Fasting peripheral venous EDTA blood samples were collected and centrifuged at 4°C and 3,000 rpm for 15 min. After being frozen, the samples were shipped in dry ice to the Institute for Nutritional Sciences and stored at −80°C until analyses. Total cholesterol, HDL cholesterol, LDL cholesterol, triglycerides, glucose, aspartate aminotransferase (AST), alanine aminotransferase (ALT), and γ-glutamyltransferase (GGT) were measured enzymatically on an automatic analyzer (Hitachi 7080, Tokyo, Japan) with reagents purchased from Wako Pure Chemical Industries (Osaka, Japan). Plasma high-sensitivity (hs) C-reactive protein (CRP) was measured by a particle-enhanced immunoturbidimetric assay (Roche Diagnostics, Indianapolis, IN). A1C was quantified from resolved erythrocytes with an automated immunoassay (Roche Diagnostics). Insulin was measured with a completely homologous radioimmunoassay (Linco Research, St. Charles, MO), which had <0.2% cross-reactivity with proinsulin. The insulin resistance index (homeostasis model assessment of insulin resistance [HOMA-IR]) was calculated using updated homeostasis model assessment methods (http://www.dtu.ox.ac.uk/).

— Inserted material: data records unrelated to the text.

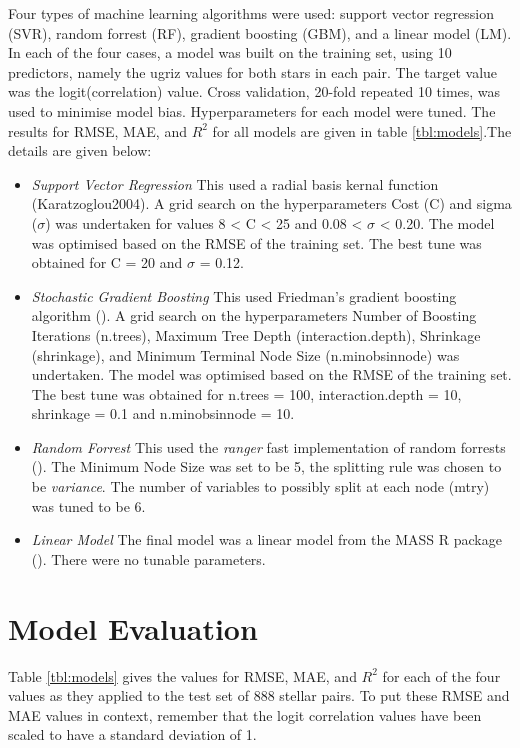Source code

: \documentclass[preprint, 3p,
authoryear]{elsarticle} %
\begin{document}
Four types of machine learning algorithms were used: support vector
regression (SVR), random forrest (RF), gradient boosting (GBM), and a
linear model (LM). In each of the four cases, a model was built on the
training set, using 10 predictors, namely the ugriz values for both
stars in each pair. The target value was the logit(correlation) value.
Cross validation, 20-fold repeated 10 times, was used to minimise model
bias. Hyperparameters for each model were tuned. The results for RMSE,
MAE, and \(R^2\) for all models are given in table \ref{tbl:models}.The
details are given below:

\begin{itemize}
\item
  \emph{Support Vector Regression} This used a radial basis kernal
  function (Karatzoglou2004). A grid search on the hyperparameters Cost
  (C) and sigma (\(\sigma\)) was undertaken for values 8 \textless{} C
  \textless{} 25 and 0.08 \textless{} \(\sigma\) \textless{} 0.20. The
  model was optimised based on the RMSE of the training set. The best
  tune was obtained for C = 20 and \(\sigma\) = 0.12.
\item
  \emph{Stochastic Gradient Boosting} This used Friedman's gradient
  boosting algorithm (\citet{Boehmke2019}). A grid search on the
  hyperparameters Number of Boosting Iterations (n.trees), Maximum Tree
  Depth (interaction.depth), Shrinkage (shrinkage), and Minimum Terminal
  Node Size (n.minobsinnode) was undertaken. The model was optimised
  based on the RMSE of the training set. The best tune was obtained for
  n.trees = 100, interaction.depth = 10, shrinkage = 0.1 and
  n.minobsinnode = 10.
\item
  \emph{Random Forrest} This used the \emph{ranger} fast implementation
  of random forrests (\citet{Wright2017}). The Minimum Node Size was set
  to be 5, the splitting rule was chosen to be \emph{variance}. The
  number of variables to possibly split at each node (mtry) was tuned to
  be 6.
\item
  \emph{Linear Model} The final model was a linear model from the MASS R
  package (\citet{Venables2002}). There were no tunable parameters.
\end{itemize}

\hypertarget{model-evaluation}{%
\section{Model Evaluation}\label{model-evaluation}}

Table \ref{tbl:models} gives the values for RMSE, MAE, and \(R^2\) for
each of the four values as they applied to the test set of 888 stellar
pairs. To put these RMSE and MAE values in context, remember that the
logit correlation values have been scaled to have a standard deviation
of 1.
\end{document}
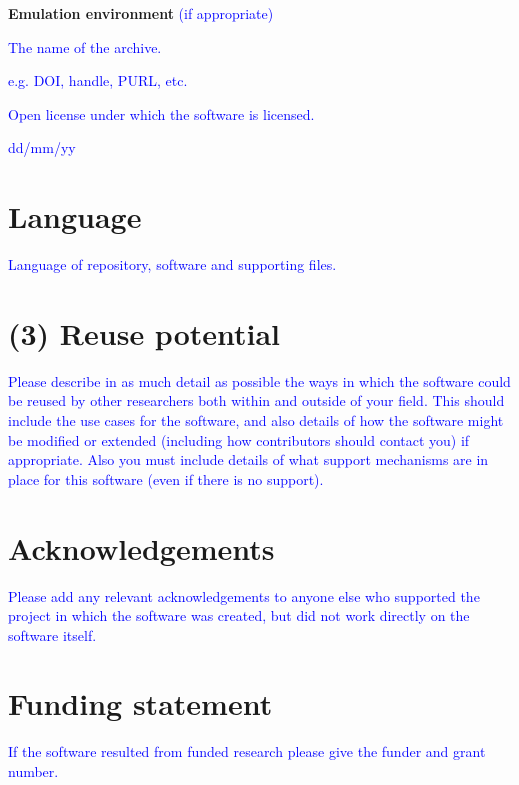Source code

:\documentclass{jors}
\begin{document}
{\bf Emulation environment} \textcolor{blue}{(if appropriate)}

\begin{description}[noitemsep,topsep=0pt]
	\item[Name:] \textcolor{blue}{The name of the archive.}
	\item[Persistent identifier:] \textcolor{blue}{e.g. DOI, handle, PURL, etc.}
	\item[Licence:] \textcolor{blue}{Open license under which the software is licensed.}
	\item[Date published:] \textcolor{blue}{dd/mm/yy}
\end{description}

\section*{Language}

\textcolor{blue}{Language of repository, software and supporting files.}

\section*{(3) Reuse potential}

\textcolor{blue}{Please describe in as much detail as possible the ways in which the software could be reused by other researchers both within and outside of your field. This should include the use cases for the software, and also details of how the software might be modified or extended (including how contributors should contact you) if appropriate. Also you must include details of what support mechanisms are in place for this software (even if there is no support).}

\section*{Acknowledgements}

\textcolor{blue}{Please add any relevant acknowledgements to anyone else who supported the project in which the software was created, but did not work directly on the software itself.}

\section*{Funding statement}

\textcolor{blue}{If the software resulted from funded research please give the funder and grant number.}
\end{document}
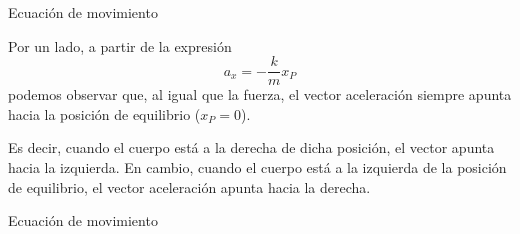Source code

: \documentclass[11pt,handout,aspectratio=1610]{beamer}
\begin{document}
\begin{frame}{Ecuación de movimiento}

    Por un lado, a partir de la expresión $$a_x = - \frac{k}{m} x_P$$ podemos observar que, al igual que la fuerza, el vector aceleración siempre apunta hacia la posición de equilibrio ($x_P = 0$). 
    
    \vspace{11pt}
    
    Es decir, cuando el cuerpo está a la derecha de dicha posición, el vector apunta hacia la izquierda. En cambio, cuando el cuerpo está a la izquierda de la posición de equilibrio, el vector aceleración apunta hacia la derecha.

\end{frame}

\begin{frame}{Ecuación de movimiento}


\end{frame}
\end{document}
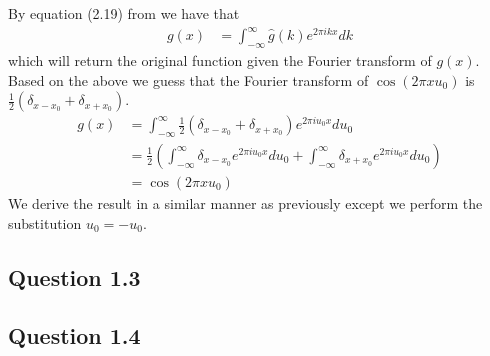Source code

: \documentclass[a4paper, 10pt, final]{article}
\begin{document}
By equation (2.19) from \citeauthor{jahne-digital} we have that
\begin{align*}
    g(x) & = \int_{-\infty}^{\infty}{\hat{g}(k)e^{2\pi ikx}dk}
\end{align*}
which will return the original function given the Fourier transform of
$g(x)$. Based on the above we guess that the Fourier transform of
$\cos(2\pi xu_0)$ is $\frac{1}{2}(\delta_{x - x_0} + \delta_{x + x_0})$.
\begin{align*}
    g(x) & = \int_{-\infty}^{\infty}{\frac{1}{2}(\delta_{x - x_0} +
    \delta_{x + x_0})e^{2\pi iu_0x}du_0}\\
    & = \frac{1}{2}\left( \int_{-\infty}^{\infty}{\delta_{x -
    x_0}e^{2\pi iu_0x}du_0} + \int_{-\infty}^{\infty}{\delta_{x +
    x_0}e^{2\pi iu_0x}du_0}\right)\\
    & = \cos(2\pi xu_0)
\end{align*}
We derive the result in a similar manner as previously except we
perform the substitution $u_0 = - u_0$.

\subsection*{Question 1.3}

\subsection*{Question 1.4}



\end{document}
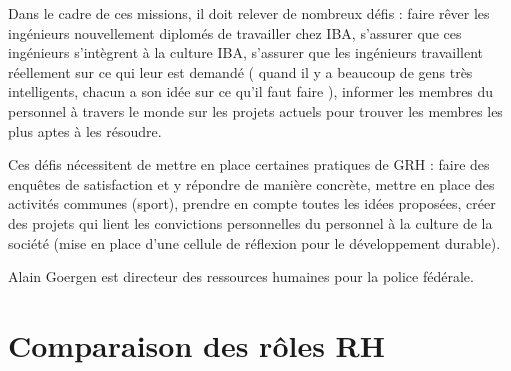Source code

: \documentclass[a4paper, 12pt]{article}
\begin{document}
Dans le cadre de ces missions, il doit relever de nombreux défis : faire rêver les ingénieurs nouvellement diplomés de travailler chez IBA, s'assurer que ces ingénieurs s'intègrent à la culture IBA, s'assurer que les ingénieurs travaillent réellement sur ce qui leur est demandé (\og{} quand il y a beaucoup de gens très intelligents, chacun a son idée sur ce qu'il faut faire \fg{}), informer les membres du personnel à travers le monde sur les projets actuels pour trouver les membres les plus aptes à les résoudre.

Ces défis nécessitent de mettre en place certaines pratiques de GRH : faire des enquêtes de satisfaction et y répondre de manière concrète, mettre en place des activités communes (sport), prendre en compte toutes les idées proposées, créer des projets qui lient les convictions personnelles du personnel à la culture de la société (mise en place d'une cellule de réflexion pour le développement durable).

Alain Goergen est directeur des ressources humaines pour la police fédérale.


\section{Comparaison des rôles RH}
\end{document}
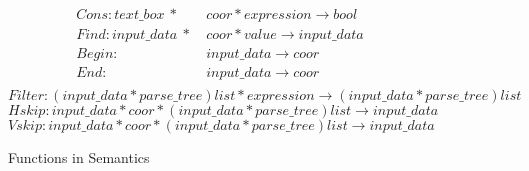 \begin{figure*}[th]
\centering
\small
\begin{align*}
  Cons:text\_box~*&~coor*expression \rightarrow bool \\
  Find:input\_data~*&~coor*value \rightarrow input\_data \\
  Begin:&~input\_data \rightarrow coor \\
  End:&~input\_data \rightarrow coor \\
\end{align*}
\vspace{-9 mm}
\[
  Filter:(input\_data*parse\_tree)list*expression \rightarrow (input\_data*parse\_tree)list 
\]
\[
  Hskip:input\_data*coor*(input\_data*parse\_tree)list \rightarrow input\_data 
\]
\[
  Vskip:input\_data*coor*(input\_data*parse\_tree)list \rightarrow input\_data 
\]
\caption{Functions in Semantics}\label{fig:funseman}
\end{figure*}

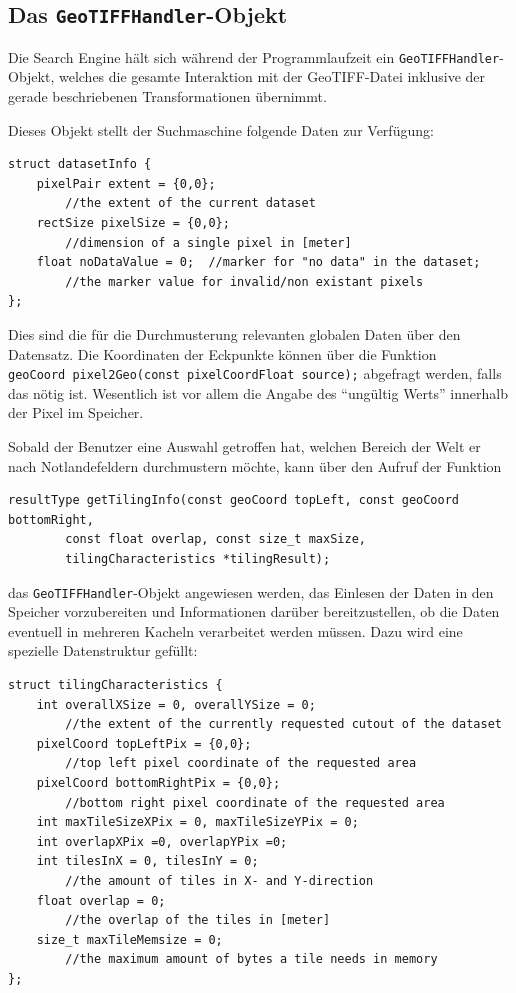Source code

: \documentclass[10pt,a4paper]{report}
\begin{document}
\subsection{Das \texttt{GeoTIFFHandler}-Objekt}

Die Search Engine hält sich während der Programmlaufzeit ein \texttt{GeoTIFFHandler}-Objekt, welches die gesamte Interaktion mit der GeoTIFF-Datei inklusive der gerade beschriebenen Transformationen übernimmt.

Dieses Objekt stellt der Suchmaschine folgende Daten zur Verfügung:

\begin{lstlisting}[language=myC]
struct datasetInfo {
	pixelPair extent = {0,0};	
		//the extent of the current dataset
	rectSize pixelSize = {0,0}; 	
		//dimension of a single pixel in [meter]
	float noDataValue = 0;	//marker for "no data" in the dataset;
		//the marker value for invalid/non existant pixels
};	
\end{lstlisting}

Dies sind die für die Durchmusterung relevanten globalen Daten über den Datensatz. Die Koordinaten der Eckpunkte können über die Funktion \\
\verb|geoCoord pixel2Geo(const pixelCoordFloat source);| abgefragt werden, falls das nötig ist. Wesentlich ist vor allem die Angabe des "`ungültig Werts"' innerhalb der Pixel im Speicher.

Sobald der Benutzer eine Auswahl getroffen hat, welchen Bereich der Welt er nach Notlandefeldern durchmustern möchte, kann über den Aufruf der Funktion 
\begin{lstlisting}[language=myC]
resultType getTilingInfo(const geoCoord topLeft, const geoCoord bottomRight,
		const float overlap, const size_t maxSize, 
		tilingCharacteristics *tilingResult);
\end{lstlisting}

das \texttt{GeoTIFFHandler}-Objekt angewiesen werden, das Einlesen der Daten in den Speicher vorzubereiten und Informationen darüber bereitzustellen, ob die Daten eventuell in mehreren Kacheln verarbeitet werden müssen. Dazu wird eine spezielle Datenstruktur gefüllt:
\begin{lstlisting}[language=myC]
struct tilingCharacteristics {
	int overallXSize = 0, overallYSize = 0;	
		//the extent of the currently requested cutout of the dataset
	pixelCoord topLeftPix = {0,0};	
		//top left pixel coordinate of the requested area
	pixelCoord bottomRightPix = {0,0};	
		//bottom right pixel coordinate of the requested area
	int maxTileSizeXPix = 0, maxTileSizeYPix = 0;
	int overlapXPix =0, overlapYPix =0;
	int tilesInX = 0, tilesInY = 0;	
		//the amount of tiles in X- and Y-direction
	float overlap = 0;	
		//the overlap of the tiles in [meter]
	size_t maxTileMemsize = 0;	
		//the maximum amount of bytes a tile needs in memory
};
\end{lstlisting}
\end{document}

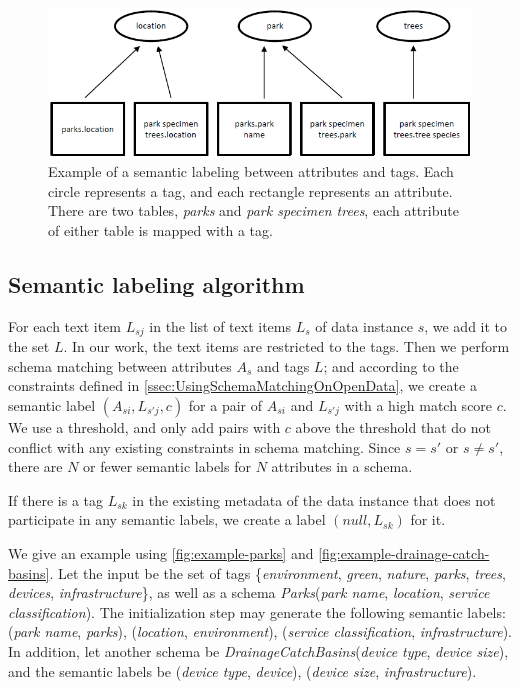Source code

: \begin{figure}
    \centering
    \includegraphics[width=5in]{figures/example-semantic-labeling.png}
    \caption{Example of a semantic labeling between attributes and tags.
    Each circle represents a tag, and each rectangle represents an attribute. There are two tables, \textit{parks} and \textit{park specimen trees}, each attribute of either table is mapped with a tag.}
    \label{fig:example-semantic-labeling}
\end{figure}

\subsection{Semantic labeling algorithm}
\label{ssec:SemanticLabelingAlgorithm}

For each text item $L_{sj}$ in the list of text items $L_{s}$ of data instance $s$, we add it to the set $L$. In our work, the text items are restricted to the tags. Then we perform schema matching between attributes $A_{s}$ and tags $L$; and according to the constraints defined in \autoref{ssec:UsingSchemaMatchingOnOpenData}, we create a semantic label $(A_{si}, L_{s'j}, c)$ for a pair of $A_{si}$ and $L_{s'j}$ with a high match score $c$. We use a threshold, and only add pairs with $c$ above the threshold that do not conflict with any existing constraints in schema matching. Since $s=s'$ or $s\neq s'$, there are $N$ or fewer semantic labels for $N$ attributes in a schema.

If there is a tag $L_{sk}$ in the existing metadata of the data instance that does not participate in any semantic labels, we create a label $(null, L_{sk})$ for it.

We give an example using \autoref{fig:example-parks} and \autoref{fig:example-drainage-catch-basins}. Let the input be the set of tags \{\textit{environment}, \textit{green}, \textit{nature}, \textit{parks}, \textit{trees}, \textit{devices}, \textit{infrastructure}\}, as well as a schema \textit{Parks}(\textit{park name}, \textit{location}, \textit{service classification}). The initialization step may generate the following semantic labels: (\textit{park name}, \textit{parks}), (\textit{location}, \textit{environment}), (\textit{service classification}, \textit{infrastructure}). In addition, let another schema be \textit{DrainageCatchBasins}(\textit{device type}, \textit{device size}), and the semantic labels be (\textit{device type}, \textit{device}), (\textit{device size}, \textit{infrastructure}).


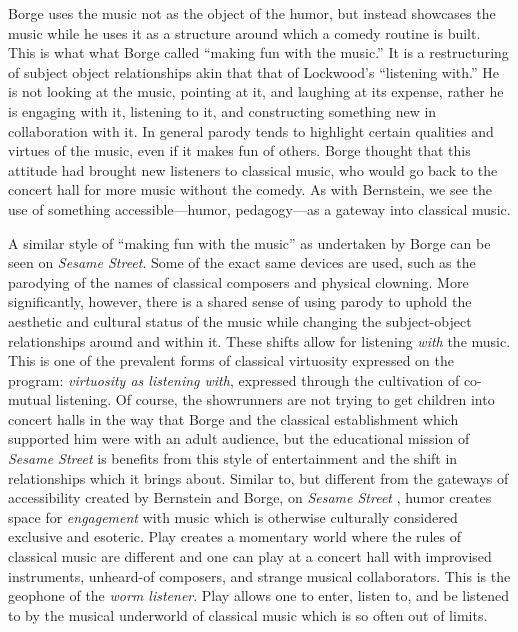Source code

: \documentclass[12pt,letterpaper]{article}
\newcommand{\ses}{\textit{Sesame Street }}
\begin{document}
	Borge uses the music not as the object of the humor, but instead
	showcases the music while he uses it as a structure
	around which a comedy routine is built. 
	This is what what Borge called ``making fun with the music.'' It is a 
	restructuring
	of subject object relationships akin that that of Lockwood's ``listening
	with.'' He is not looking at the music, pointing at it, and laughing at
	its expense, rather he is engaging with it, listening to it, and 
	constructing something new in collaboration with it. In general parody 
	tends to highlight certain qualities and virtues of the music, even if 
	it makes fun of others. Borge thought that this attitude had brought
	new listeners to classical music, who would go back to the concert hall 
	for more music without the comedy.\autocite[256]{Garrett} As with 
	Bernstein, we see the use of something accessible---humor,
	pedagogy---as a gateway into classical music.

	A similar style of ``making fun with the music'' as undertaken by 
	Borge can be seen on \textit{Sesame Street}. Some of the exact same 
	devices are used, such as the parodying of the names of classical 
	composers and physical clowning. More significantly, however, there is 
	a shared sense of using
	parody to uphold the aesthetic and cultural status of the music while
	changing the subject-object relationships around and within it. 
	These shifts allow for listening \textit{with} the music. This is one
	of the prevalent forms
	of classical virtuosity expressed on the program: \textit{virtuosity as 
	listening with}, expressed through the cultivation of co-mutual
	listening. Of course, the showrunners are not trying to
	get children into concert halls in the way that Borge and the
	classical establishment which supported him were with an adult 
	audience, but the educational mission of \ses
	is benefits from this style of entertainment and the shift in 
	relationships which it brings about. Similar to, but different from the
	gateways of
	accessibility created by Bernstein and Borge, on \ses, humor creates 
	space for \textit{engagement} with music which is otherwise culturally
	considered exclusive and esoteric. Play creates a momentary world 
	where the rules of classical music are different and one can play 
	at a concert hall with improvised instruments, unheard-of composers,
	and strange musical collaborators. This is the geophone of the
	\textit{worm listener}. Play allows one to enter, listen to, and be 
	listened to by the musical underworld of classical music which is so 
	often out of limits.
\end{document}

Plasma LBP levels were determined by a sandwich ELISA (USCN Life Science & Technology, Missouri City, TX). Plasma samples were diluted at least 200 times and assayed according to the manufacturer's instructions. The assay has a sensitivity of 0.2 ng/ml and a measurable concentration range of 0.78–50 ng/ml. The intra-assay and interassay coefficients of variation were <5 and <10%, respectively. Enzyme immunoassays were used to measure plasma interleukin (IL)-6, leptin (R&D Systems, Minneapolis, MN), and high-molecular-weight (HMW)-adiponectin (Millipore, St. Charles, MO). The interassay coefficients of variation were 9.6 and 6.5% for IL-6 at 0.49 and 5.65 pg/ml, 5.4 and 3.5% for leptin at 65.7 and 581 pg/ml, and 8.1 and 3.8% for HMW-adiponectin at 21.23 and 61.50 ng/ml, respectively. Hepatitis B surface antigen (HBsAg) was detected by a Murex HBsAg ELISA kit (Murex Biotech, Dartford, Kent, U.K.).

Definition of diseases

Metabolic syndrome was defined according to the updated National Cholesterol Education Program Adult Treatment Panel III criteria for Asian-Americans (16), including at least three of the following components: 1) waist circumferences ≥90 cm in men or ≥80 cm in women, 2) triglycerides ≥1.7 mmol/l, 3) HDL cholesterol <1.03 mmol/l in men or <1.30 mmol/l in women, 4) blood pressure ≥130/85 mmHg or current use of antihypertensive medications, and 5) fasting plasma glucose ≥5.6 mmol/l. Type 2 diabetes was defined as fasting plasma glucose ≥7.0 mmol/l or 2-h postload plasma glucose ≥11.1 mmol/l during an oral glucose tolerance test. The selection procedure for the oral glucose tolerance test is described in supplementary Fig. A1 (available in an online appendix at http://care.diabetesjournals.org/cgi/content/full/dc10-0340/DC1). Elevated hepatic enzymes were defined as the highest quartiles of one or more hepatic enzymes: AST ≥30 IU/l, ALT ≥33 IU/l, or GGT ≥42 IU/l.

Statistical analyses

Log transformations were performed for LBP, triglycerides, insulin, HOMA-IR, inflammatory makers, adipokines, and hepatic enzymes to approximate normality. ANCOVA for continuous variables and logistic regression models for categorical variables were applied for the comparison across obesity status. Multiple comparison corrections were performed using the Benjamini and Hochberg procedure (17). Partial Spearman correlation coefficients between LBP and various parameters were calculated by adjustment for age, sex, and BMI. Individuals with presumably acute inflammation (hs-CRP >10 mg/l) were excluded (n = 18, 1.7%), leaving 1,041 subjects in the analysis. Of these, 942 subjects completed a DEXA scan.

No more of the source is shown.